** Stored data entries **

◇ ◇ ◇ ◇

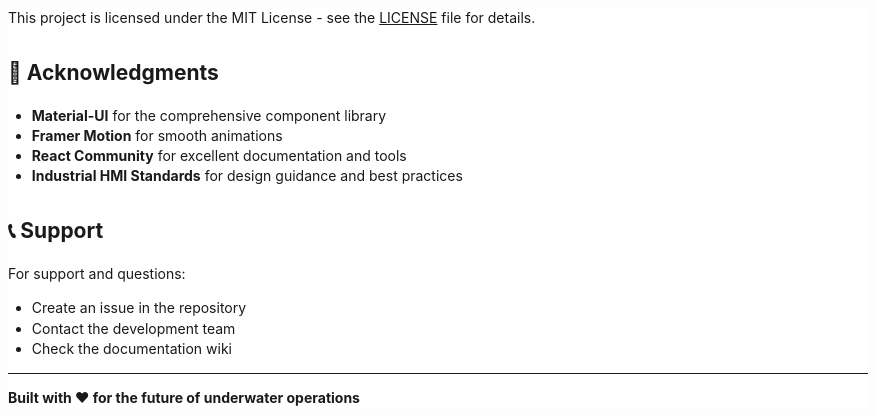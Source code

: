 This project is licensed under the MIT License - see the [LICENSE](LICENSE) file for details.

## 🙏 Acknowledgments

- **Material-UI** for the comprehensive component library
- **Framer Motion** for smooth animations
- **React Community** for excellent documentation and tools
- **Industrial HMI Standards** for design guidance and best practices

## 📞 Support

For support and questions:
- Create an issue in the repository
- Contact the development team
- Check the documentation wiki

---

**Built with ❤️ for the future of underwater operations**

◇ ◇ ◇ ◇

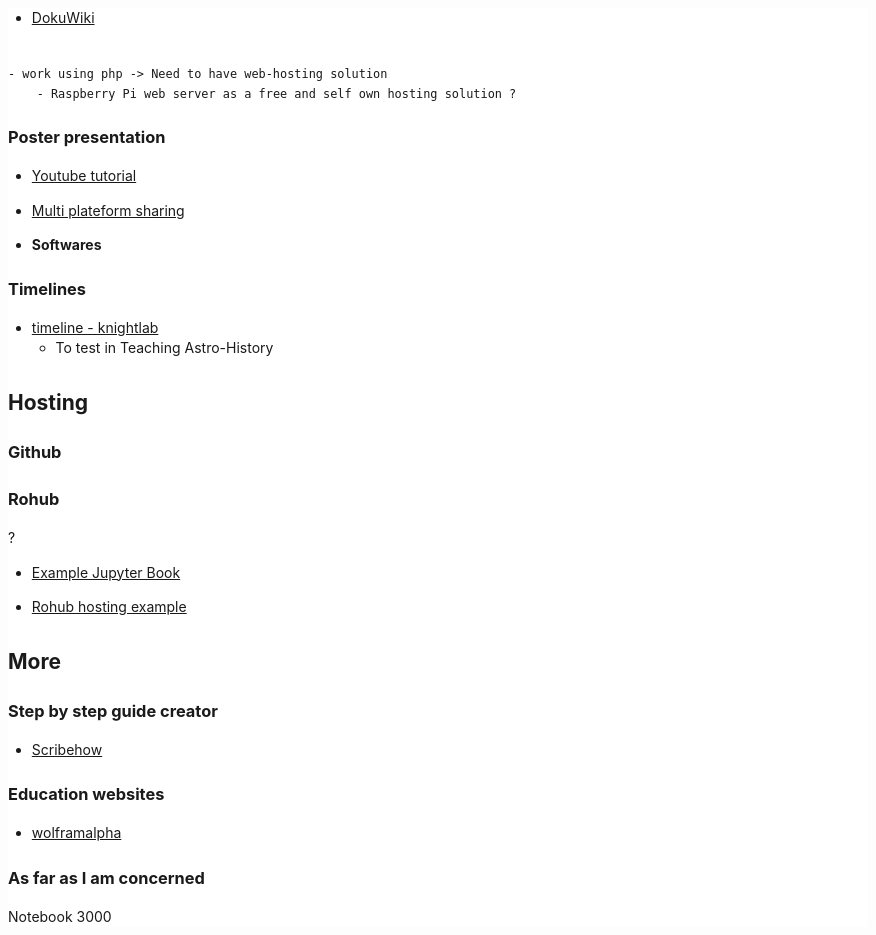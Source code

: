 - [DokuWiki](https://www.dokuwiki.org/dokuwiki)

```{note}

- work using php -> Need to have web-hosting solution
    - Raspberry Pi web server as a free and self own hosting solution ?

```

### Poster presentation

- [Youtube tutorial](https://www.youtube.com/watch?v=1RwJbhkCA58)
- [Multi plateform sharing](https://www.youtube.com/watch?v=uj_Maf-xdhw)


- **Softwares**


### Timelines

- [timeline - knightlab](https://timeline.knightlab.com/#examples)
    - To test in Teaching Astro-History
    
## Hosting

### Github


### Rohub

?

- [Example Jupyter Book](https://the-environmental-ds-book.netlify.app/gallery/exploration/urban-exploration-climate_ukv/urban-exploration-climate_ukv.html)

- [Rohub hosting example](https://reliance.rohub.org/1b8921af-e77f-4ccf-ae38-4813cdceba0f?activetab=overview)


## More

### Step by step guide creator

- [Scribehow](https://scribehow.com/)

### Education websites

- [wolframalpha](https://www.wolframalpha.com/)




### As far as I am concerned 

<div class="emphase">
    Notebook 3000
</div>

◇ ◇ ◇ ◇

The answer must be every line from the records above that contains the word "solution", copied in full.

** EXERCISE OUTPUT **
- work using php -> Need to have web-hosting solution
    - Raspberry Pi web server as a free and self own hosting solution ?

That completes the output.